By itself, I'm not sure that a runtime that is less coupled to the OS would be enough to drive Silverlight’s future. But there's another dynamic here too: the aging of the web, and the search for "what's next".

I was subscribed to the Usenet newsgroups in the early 90's, when they were discussing the future of the global network. When WAIS, Gopher and HTTP were competing (Gopher came from Minnesota after all : ) ). And HTTP/HTML won, because they really were the superior document viewing technology. A global version of lex; something that should have filled the role of PDF.

But as we got into the mid-90's, people started bastardizing and hacking this technology. Warping it into something far different from its original intent. And that's OK - but it is important to realize this was done ad-hoc, with little or no pre-planning or thought of proper architecture.

I know, I sound like a CS purist, but really the web, as we know it, is a stack of horrible hacks, all leaned up against each other like the world's biggest and most expensive house of cards. In short, the technology of the web is a mess. Just witness the insanity around browser versions,  the standards compliance farce, and the ridiculously inefficient ways we waste time/money building a web app that runs on more than one version of even one browser.

Yes, the web has transformed the world. And it revealed some very good patterns for software and usability. But it became mainstream over 10 years ago, and most technologies fade gracefully away at the 10 year mark. So it is time for the web (as we know it) to die.

The question then, is what comes next? Do browsers become the new standards-based OS? Or do we extend the runtime concept into the web, as a long-term replacement.

Google is betting on the former, with Gears and Chrome. They clearly hope/expect that the browser itself will be the next OS - the thing that makes Windows and Mac OSes irrelevant. Adobe is betting on the latter. They clearly hope Flash/Flex/Air will be the runtime that makes both the browser and the OS irrelevant.

Microsoft is playing a smart game, imo. Silverlight (with Mesh and Azure) represents a strategy very similar to Adobe's (but bigger), where a runtime may well make the browser and the Windows/Mac/Linux desktop irrelevant. At the same time, they've got WPF as a fall-back in case the core OS does remain important to the average consumer.

So I think these two dynamics - the desire by our customers to escape the shackles of the OS (not just Windows - the OS in general), coupled with the fact that the industry is looking for the next step in the evolution of the web itself - work together to make this the perfect time for Silverlight to be the hot technology.

And I do think this works against WPF, because it neither helps us escape the OS, nor does it represent the future of the web. And it works against Adobe, because their vision isn’t big enough, nor their established developer base large enough. And against Google, because they are still trying to shape the stack of hacks that is the browser into something reliable, and I suspect that’s simply unrealistic.
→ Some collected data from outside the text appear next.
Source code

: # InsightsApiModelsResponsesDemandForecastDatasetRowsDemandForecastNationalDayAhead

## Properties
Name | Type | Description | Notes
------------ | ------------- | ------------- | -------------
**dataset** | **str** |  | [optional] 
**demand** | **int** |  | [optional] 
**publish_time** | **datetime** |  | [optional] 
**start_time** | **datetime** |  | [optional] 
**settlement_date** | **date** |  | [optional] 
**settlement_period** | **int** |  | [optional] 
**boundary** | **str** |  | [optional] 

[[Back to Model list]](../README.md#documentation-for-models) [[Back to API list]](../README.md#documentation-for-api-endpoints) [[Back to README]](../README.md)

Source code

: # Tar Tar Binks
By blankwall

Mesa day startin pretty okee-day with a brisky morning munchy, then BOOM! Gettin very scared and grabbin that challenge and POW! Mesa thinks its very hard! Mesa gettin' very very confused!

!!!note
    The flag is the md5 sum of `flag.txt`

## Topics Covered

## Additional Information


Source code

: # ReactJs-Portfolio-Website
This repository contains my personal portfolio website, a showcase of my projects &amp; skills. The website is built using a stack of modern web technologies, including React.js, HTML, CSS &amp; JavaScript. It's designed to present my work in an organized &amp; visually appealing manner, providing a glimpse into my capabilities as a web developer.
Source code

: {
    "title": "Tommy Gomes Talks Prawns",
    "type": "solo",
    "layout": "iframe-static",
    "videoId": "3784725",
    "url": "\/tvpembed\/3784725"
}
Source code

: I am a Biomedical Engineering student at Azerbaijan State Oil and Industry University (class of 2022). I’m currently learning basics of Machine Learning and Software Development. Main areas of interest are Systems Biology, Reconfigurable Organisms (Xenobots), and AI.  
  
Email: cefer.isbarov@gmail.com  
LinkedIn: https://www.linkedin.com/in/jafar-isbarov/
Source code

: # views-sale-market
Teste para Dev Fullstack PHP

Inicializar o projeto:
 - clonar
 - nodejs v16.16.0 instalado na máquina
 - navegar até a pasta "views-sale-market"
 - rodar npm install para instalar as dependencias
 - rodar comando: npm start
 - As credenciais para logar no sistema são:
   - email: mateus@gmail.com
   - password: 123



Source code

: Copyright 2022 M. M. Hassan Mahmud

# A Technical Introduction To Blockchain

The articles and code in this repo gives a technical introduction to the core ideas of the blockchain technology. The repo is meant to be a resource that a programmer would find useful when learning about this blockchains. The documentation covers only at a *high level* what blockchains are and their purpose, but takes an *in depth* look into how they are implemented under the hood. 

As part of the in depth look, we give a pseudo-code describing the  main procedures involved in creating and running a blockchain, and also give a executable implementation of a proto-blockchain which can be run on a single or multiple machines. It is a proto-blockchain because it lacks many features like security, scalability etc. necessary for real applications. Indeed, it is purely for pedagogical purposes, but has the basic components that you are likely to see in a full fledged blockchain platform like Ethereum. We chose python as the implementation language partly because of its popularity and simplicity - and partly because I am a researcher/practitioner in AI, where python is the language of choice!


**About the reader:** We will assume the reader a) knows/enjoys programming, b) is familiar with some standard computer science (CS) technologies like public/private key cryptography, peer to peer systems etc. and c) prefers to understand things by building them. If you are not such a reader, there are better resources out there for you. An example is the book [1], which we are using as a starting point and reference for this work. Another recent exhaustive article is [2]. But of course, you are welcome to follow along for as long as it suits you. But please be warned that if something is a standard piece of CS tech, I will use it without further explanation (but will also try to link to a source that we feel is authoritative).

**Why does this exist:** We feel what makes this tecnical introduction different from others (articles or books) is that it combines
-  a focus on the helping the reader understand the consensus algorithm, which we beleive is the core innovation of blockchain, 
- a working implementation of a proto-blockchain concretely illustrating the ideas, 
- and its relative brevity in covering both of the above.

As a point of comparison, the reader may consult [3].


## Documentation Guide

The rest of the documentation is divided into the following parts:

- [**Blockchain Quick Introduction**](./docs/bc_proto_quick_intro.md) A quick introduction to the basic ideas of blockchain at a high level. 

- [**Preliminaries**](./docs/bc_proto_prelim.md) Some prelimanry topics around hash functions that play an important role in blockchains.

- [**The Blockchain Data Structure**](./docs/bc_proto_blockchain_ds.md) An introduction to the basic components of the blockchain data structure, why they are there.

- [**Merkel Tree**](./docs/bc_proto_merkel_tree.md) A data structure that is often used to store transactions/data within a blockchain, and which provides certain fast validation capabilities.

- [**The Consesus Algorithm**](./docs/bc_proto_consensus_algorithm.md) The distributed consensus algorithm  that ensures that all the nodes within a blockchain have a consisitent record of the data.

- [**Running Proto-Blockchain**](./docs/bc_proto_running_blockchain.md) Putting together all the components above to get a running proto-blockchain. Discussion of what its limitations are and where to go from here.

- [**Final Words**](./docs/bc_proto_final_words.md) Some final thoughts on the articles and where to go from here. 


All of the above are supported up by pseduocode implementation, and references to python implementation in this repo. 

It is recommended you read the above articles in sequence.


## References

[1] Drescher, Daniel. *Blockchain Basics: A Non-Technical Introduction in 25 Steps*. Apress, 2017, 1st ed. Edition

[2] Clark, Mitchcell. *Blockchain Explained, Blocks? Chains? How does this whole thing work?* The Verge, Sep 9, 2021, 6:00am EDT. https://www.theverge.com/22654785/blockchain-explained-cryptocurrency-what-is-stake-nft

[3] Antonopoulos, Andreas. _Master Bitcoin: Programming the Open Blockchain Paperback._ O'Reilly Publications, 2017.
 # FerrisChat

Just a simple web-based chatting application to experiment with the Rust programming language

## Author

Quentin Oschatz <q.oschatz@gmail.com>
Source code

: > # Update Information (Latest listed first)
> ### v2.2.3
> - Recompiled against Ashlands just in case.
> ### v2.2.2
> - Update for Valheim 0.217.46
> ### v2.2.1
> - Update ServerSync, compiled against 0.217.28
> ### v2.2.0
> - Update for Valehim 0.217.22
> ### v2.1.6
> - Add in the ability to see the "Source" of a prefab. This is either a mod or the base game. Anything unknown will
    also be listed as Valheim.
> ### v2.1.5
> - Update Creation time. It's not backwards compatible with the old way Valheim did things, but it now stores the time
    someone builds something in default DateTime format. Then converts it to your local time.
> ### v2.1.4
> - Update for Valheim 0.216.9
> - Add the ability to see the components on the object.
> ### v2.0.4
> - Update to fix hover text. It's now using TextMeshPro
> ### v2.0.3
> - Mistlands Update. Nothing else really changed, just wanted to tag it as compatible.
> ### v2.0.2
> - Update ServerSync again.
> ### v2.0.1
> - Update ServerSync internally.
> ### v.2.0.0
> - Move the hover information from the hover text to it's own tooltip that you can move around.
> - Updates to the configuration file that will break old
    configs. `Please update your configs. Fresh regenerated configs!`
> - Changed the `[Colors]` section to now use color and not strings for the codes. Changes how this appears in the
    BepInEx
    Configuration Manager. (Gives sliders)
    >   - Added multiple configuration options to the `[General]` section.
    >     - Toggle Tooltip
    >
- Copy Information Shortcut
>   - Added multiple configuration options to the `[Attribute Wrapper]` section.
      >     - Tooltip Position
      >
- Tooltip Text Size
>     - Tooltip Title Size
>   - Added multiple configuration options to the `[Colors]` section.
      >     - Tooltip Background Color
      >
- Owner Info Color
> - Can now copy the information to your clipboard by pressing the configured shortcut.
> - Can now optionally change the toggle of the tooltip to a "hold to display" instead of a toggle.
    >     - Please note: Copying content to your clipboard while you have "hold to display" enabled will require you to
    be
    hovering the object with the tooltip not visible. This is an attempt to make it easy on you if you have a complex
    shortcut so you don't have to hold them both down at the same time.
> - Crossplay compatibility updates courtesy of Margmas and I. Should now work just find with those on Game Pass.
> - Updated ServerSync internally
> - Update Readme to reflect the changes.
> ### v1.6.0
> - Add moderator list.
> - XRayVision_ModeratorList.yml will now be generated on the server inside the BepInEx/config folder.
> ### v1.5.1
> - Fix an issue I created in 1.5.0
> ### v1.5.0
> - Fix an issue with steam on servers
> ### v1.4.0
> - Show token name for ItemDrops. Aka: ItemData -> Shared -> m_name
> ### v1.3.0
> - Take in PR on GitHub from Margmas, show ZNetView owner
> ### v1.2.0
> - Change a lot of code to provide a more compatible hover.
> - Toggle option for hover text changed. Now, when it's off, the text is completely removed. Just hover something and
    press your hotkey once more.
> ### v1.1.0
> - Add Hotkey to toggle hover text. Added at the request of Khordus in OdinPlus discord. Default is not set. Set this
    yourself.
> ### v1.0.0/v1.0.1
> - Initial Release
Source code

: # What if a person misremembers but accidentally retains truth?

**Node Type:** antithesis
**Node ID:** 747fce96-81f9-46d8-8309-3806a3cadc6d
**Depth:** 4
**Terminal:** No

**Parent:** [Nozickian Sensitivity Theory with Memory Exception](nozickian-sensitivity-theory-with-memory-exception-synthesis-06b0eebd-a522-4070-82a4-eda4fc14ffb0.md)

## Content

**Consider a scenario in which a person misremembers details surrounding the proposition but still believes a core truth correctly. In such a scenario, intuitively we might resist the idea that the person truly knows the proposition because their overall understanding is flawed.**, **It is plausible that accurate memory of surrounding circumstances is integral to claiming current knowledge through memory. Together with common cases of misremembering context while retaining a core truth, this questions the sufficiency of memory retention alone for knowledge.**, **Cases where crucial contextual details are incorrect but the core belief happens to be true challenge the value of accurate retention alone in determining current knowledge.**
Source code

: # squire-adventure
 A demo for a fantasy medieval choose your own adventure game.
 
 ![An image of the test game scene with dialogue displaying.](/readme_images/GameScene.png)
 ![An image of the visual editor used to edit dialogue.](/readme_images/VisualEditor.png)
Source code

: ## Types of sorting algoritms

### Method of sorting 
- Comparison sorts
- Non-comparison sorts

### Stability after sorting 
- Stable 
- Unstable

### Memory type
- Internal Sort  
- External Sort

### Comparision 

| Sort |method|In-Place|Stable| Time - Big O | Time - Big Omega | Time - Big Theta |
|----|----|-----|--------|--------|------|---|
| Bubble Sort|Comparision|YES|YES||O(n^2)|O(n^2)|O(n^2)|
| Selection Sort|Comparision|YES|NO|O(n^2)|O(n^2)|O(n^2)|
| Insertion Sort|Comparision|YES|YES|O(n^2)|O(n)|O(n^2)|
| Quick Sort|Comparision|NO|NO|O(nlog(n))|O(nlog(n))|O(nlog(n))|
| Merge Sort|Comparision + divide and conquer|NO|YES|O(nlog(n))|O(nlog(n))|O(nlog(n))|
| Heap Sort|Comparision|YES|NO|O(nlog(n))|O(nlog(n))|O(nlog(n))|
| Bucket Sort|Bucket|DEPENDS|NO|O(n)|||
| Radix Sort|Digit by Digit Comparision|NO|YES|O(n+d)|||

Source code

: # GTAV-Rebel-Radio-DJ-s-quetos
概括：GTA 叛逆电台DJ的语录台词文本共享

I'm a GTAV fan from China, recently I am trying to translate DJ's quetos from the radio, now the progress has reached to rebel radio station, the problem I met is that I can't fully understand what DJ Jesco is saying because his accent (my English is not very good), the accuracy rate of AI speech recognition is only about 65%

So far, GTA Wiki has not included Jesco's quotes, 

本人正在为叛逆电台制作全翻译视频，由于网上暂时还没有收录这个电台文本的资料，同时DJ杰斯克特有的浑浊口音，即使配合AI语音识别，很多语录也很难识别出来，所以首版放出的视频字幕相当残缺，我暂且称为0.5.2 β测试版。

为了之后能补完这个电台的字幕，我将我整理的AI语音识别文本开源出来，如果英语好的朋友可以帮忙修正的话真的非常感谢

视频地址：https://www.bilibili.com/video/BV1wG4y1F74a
In short, I think Silverlight offers the power needed for smart client business apps, with the best deployment and navigation characteristics of the web. Sure, it needs to continue to grow and evolve (the search issue needs addressing for example), but I really think Silverlight represents the future of development for most of us.

Thursday, February 05, 2009 5:20:42 PM (Central Standard Time, UTC-06:00)
I could not agree more. After having spent a good year or two developing in ASP.Net and finding it far less productive than what I could have done in a Windows Forms application/WPF now - trying to figure out how to make things more Windows-esque through various JavaScript libraries, use of AJAX, or whatever one could get a hold of and then exploring CSLA with Silverlight, it's night and day.

The shining star for me is the ability to be able to interact with my business object on the user's hardware and have it be able to produce an interactive experience such as defaulting logic, validation rules triggering, undo, etc - versus having to try to duplicate some of this in the UI for experience sake.

The ability to do a lot of this on the client side without partial or full postbacks has me guessing that this may really lighten the load on the server side as well.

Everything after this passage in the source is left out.